Dinner Party is a collaborative extended play by American musicians Kamasi Washington, Robert Glasper, Terrace Martin, and 9th Wonder. It was released on July 10, 2020, via Sounds Of Crenshaw/Empire. Recording sessions took place at Chalice Recording Studios in Los Angeles at the end of 2019. It features guest appearances from Chicago-based musician Phoelix.

The album debuted at number one on the US Billboard Top Contemporary Jazz Albums, at number two on the Top Jazz Albums and at number fifty-five on the Top Album Sales.
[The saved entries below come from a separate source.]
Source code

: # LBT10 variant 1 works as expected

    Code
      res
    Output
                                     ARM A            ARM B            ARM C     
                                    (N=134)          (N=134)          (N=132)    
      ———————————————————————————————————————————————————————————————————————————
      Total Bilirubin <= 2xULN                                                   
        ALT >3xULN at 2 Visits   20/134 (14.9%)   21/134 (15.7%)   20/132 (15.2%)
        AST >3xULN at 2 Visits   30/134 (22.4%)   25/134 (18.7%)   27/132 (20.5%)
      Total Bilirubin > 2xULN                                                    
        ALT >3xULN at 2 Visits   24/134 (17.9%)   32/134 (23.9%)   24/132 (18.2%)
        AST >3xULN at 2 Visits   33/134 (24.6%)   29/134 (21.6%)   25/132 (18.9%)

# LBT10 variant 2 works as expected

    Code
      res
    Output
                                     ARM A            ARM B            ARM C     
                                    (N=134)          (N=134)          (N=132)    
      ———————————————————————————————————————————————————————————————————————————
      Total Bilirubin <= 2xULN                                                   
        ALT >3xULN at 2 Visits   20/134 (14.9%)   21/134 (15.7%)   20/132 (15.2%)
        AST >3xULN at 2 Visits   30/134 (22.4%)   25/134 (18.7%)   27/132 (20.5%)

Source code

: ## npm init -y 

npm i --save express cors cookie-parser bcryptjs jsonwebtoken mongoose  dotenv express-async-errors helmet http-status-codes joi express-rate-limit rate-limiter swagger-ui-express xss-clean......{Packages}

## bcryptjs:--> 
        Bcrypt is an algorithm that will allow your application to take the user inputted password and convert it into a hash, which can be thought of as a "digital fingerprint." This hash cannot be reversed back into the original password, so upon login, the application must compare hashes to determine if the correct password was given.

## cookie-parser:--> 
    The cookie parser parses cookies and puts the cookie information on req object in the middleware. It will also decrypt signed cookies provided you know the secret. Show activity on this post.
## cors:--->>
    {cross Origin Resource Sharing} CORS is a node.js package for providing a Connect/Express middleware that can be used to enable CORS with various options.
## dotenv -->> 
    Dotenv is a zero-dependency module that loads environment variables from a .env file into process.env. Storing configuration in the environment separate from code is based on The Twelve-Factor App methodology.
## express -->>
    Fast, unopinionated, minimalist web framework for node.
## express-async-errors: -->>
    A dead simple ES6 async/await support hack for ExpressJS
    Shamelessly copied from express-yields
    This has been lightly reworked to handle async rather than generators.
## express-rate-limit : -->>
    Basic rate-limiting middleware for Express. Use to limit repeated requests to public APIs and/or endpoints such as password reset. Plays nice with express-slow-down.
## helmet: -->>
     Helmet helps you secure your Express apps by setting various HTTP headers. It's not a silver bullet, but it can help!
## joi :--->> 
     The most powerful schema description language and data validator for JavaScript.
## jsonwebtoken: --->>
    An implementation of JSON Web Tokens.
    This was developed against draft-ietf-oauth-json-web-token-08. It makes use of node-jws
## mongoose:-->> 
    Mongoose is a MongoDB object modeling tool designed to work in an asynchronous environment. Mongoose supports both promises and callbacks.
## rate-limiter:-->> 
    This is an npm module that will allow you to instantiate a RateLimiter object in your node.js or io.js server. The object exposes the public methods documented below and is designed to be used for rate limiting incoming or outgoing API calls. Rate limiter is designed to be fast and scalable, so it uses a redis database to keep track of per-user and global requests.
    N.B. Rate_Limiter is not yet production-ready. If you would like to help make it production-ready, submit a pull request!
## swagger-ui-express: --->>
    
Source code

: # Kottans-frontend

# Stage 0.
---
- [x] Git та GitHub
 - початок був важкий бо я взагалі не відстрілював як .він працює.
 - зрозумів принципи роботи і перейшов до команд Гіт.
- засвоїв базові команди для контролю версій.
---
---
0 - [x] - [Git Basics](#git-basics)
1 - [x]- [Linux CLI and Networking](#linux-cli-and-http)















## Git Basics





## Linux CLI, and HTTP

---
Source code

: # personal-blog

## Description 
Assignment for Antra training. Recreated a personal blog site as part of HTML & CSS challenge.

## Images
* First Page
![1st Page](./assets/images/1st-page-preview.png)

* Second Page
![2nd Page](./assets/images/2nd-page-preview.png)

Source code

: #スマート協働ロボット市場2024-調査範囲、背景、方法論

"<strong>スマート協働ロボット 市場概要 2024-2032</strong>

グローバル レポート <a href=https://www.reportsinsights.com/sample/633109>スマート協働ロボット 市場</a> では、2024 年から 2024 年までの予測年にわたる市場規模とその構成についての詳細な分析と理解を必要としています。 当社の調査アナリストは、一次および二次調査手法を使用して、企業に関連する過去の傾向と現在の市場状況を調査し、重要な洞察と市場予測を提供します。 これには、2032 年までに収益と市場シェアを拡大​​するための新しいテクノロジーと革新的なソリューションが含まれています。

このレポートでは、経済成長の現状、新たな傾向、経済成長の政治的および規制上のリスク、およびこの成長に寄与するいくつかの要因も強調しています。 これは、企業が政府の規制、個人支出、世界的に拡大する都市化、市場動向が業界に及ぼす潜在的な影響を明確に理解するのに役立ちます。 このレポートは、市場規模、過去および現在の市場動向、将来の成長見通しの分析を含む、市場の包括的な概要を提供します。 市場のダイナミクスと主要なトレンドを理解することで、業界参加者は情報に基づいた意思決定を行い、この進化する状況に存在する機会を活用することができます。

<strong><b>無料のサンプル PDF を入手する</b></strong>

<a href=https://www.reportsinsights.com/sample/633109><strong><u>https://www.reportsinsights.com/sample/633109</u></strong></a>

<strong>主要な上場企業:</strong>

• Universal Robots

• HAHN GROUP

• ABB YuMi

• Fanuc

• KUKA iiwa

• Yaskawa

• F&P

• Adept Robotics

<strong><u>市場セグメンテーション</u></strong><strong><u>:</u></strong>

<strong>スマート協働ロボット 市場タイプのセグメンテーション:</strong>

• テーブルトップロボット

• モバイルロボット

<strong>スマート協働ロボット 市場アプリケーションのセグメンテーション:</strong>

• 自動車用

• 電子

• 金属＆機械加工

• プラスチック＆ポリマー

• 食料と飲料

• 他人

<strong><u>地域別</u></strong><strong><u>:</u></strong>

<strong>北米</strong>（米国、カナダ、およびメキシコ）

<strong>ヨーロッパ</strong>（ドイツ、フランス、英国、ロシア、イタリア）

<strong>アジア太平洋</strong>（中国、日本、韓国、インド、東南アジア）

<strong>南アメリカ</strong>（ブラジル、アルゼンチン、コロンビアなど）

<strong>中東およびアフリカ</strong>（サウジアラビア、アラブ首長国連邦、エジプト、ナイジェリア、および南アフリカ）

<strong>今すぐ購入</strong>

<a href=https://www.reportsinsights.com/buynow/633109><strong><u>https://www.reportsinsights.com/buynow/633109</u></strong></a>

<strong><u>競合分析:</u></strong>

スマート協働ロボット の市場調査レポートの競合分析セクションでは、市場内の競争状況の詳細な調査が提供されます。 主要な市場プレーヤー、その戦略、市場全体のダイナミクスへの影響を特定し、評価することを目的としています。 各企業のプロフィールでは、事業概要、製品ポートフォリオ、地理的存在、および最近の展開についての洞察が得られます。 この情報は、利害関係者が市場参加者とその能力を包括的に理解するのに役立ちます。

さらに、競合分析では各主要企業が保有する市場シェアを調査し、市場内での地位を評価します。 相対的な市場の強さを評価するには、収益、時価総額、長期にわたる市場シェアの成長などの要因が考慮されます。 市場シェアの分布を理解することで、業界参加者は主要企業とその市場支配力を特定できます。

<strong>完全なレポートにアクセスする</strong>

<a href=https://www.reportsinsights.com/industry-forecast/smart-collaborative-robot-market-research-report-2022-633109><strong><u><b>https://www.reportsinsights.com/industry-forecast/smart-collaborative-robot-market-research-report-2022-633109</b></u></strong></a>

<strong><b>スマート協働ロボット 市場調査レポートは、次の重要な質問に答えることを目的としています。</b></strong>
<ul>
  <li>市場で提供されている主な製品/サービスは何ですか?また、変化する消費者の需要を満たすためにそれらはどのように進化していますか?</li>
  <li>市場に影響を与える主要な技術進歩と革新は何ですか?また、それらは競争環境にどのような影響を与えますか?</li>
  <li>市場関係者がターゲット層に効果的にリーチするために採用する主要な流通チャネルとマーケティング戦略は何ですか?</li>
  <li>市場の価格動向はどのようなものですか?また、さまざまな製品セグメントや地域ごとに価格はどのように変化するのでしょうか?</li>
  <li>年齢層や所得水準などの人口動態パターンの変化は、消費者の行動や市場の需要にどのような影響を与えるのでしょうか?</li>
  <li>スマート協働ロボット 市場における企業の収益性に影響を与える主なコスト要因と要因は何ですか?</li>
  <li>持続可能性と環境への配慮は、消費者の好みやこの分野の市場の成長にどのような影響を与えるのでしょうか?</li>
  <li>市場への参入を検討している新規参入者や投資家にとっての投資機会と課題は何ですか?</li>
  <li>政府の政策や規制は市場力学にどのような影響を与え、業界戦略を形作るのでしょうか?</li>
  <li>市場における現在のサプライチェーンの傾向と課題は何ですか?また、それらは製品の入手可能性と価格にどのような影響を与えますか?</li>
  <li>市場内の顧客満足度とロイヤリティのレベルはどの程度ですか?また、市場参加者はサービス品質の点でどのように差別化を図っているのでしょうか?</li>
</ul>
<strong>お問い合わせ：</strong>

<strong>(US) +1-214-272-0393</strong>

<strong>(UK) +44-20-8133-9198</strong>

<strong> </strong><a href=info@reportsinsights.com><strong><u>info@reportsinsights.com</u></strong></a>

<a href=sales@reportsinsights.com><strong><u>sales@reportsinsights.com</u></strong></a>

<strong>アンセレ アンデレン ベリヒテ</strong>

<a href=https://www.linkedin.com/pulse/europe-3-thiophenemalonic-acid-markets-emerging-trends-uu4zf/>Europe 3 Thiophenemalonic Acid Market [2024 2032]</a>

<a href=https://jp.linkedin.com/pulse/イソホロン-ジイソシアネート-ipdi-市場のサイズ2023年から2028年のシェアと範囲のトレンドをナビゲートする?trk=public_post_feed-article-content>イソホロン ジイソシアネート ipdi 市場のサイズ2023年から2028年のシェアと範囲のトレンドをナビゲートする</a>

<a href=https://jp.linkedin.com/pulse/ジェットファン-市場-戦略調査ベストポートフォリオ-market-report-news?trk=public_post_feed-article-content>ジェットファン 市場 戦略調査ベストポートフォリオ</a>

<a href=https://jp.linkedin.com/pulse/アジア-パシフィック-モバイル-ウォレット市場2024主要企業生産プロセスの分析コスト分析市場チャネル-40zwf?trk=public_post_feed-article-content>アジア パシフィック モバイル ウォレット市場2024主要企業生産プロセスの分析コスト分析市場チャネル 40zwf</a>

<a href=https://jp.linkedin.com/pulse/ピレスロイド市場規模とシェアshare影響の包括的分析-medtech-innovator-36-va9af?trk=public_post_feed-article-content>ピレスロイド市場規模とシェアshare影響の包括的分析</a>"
It was supported by single "Freeze Tag" with music video directed by Samantha Whitehead, Brendan Walter and Jasper Graham.

Critical reception

Dinner Party was met with generally favorable reviews from critics. At Metacritic, which assigns a normalized rating out of 100 to reviews from mainstream publications, the album received an average score of 74 based on four reviews. The aggregator Album of the Year has the critical consensus of the album at a 75 out of 100, based on five reviews.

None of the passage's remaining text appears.